For each line below that holds "forwarding", return the line as it stands.

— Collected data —
******

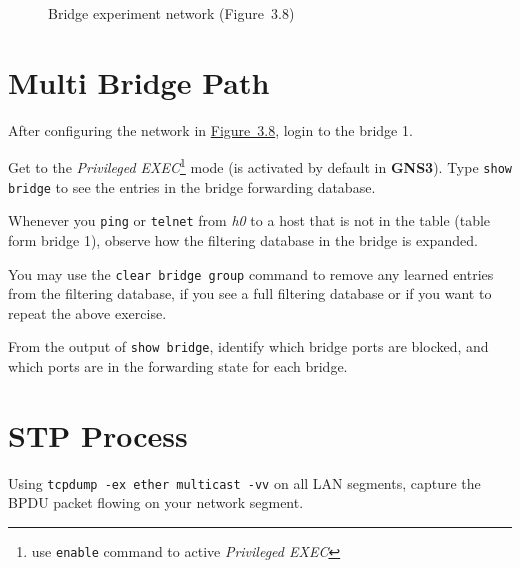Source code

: \documentclass{../UTNetLab}
\begin{document}
\begin{figure}[H]
        \caption{Bridge experiment network (Figure~3.8)}\label{fig:3.8}
    \end{figure}

\section{Multi Bridge Path}
    After configuring the network in \hyperref[fig:3.8]{Figure~3.8}, login to the bridge 1.

    Get to the \textit{Privileged EXEC}\footnote{use \lstinline[language=cisco]{enable} command to active \textit{Privileged EXEC}} mode (is activated by default in \textbf{GNS3}).
    Type \lstinline[language={cisco}]{show bridge} to see the entries in the bridge forwarding database.

    Whenever you \lstinline{ping} or \lstinline{telnet} from \textit{h0} to a host that is not in the table (table form bridge 1), observe how the filtering database in the bridge is expanded.

    You may use the \lstinline[language={cisco}, emph={group}]{clear bridge group} command to remove any learned entries from the filtering database, if you see a full filtering database or if you want to repeat the above exercise.

    \begin{report}
        \item From the output of \lstinline[language={cisco}]{show bridge}, identify which bridge ports are blocked, and which ports are in the forwarding state for each bridge.
    \end{report}

\section{STP Process}
    Using \lstinline{tcpdump -ex ether multicast -vv} on all LAN segments, capture the BPDU packet flowing on your network segment.
\end{document}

******

— Result for this exercise —
    Type \lstinline[language={cisco}]{show bridge} to see the entries in the bridge forwarding database.
        \item From the output of \lstinline[language={cisco}]{show bridge}, identify which bridge ports are blocked, and which ports are in the forwarding state for each bridge.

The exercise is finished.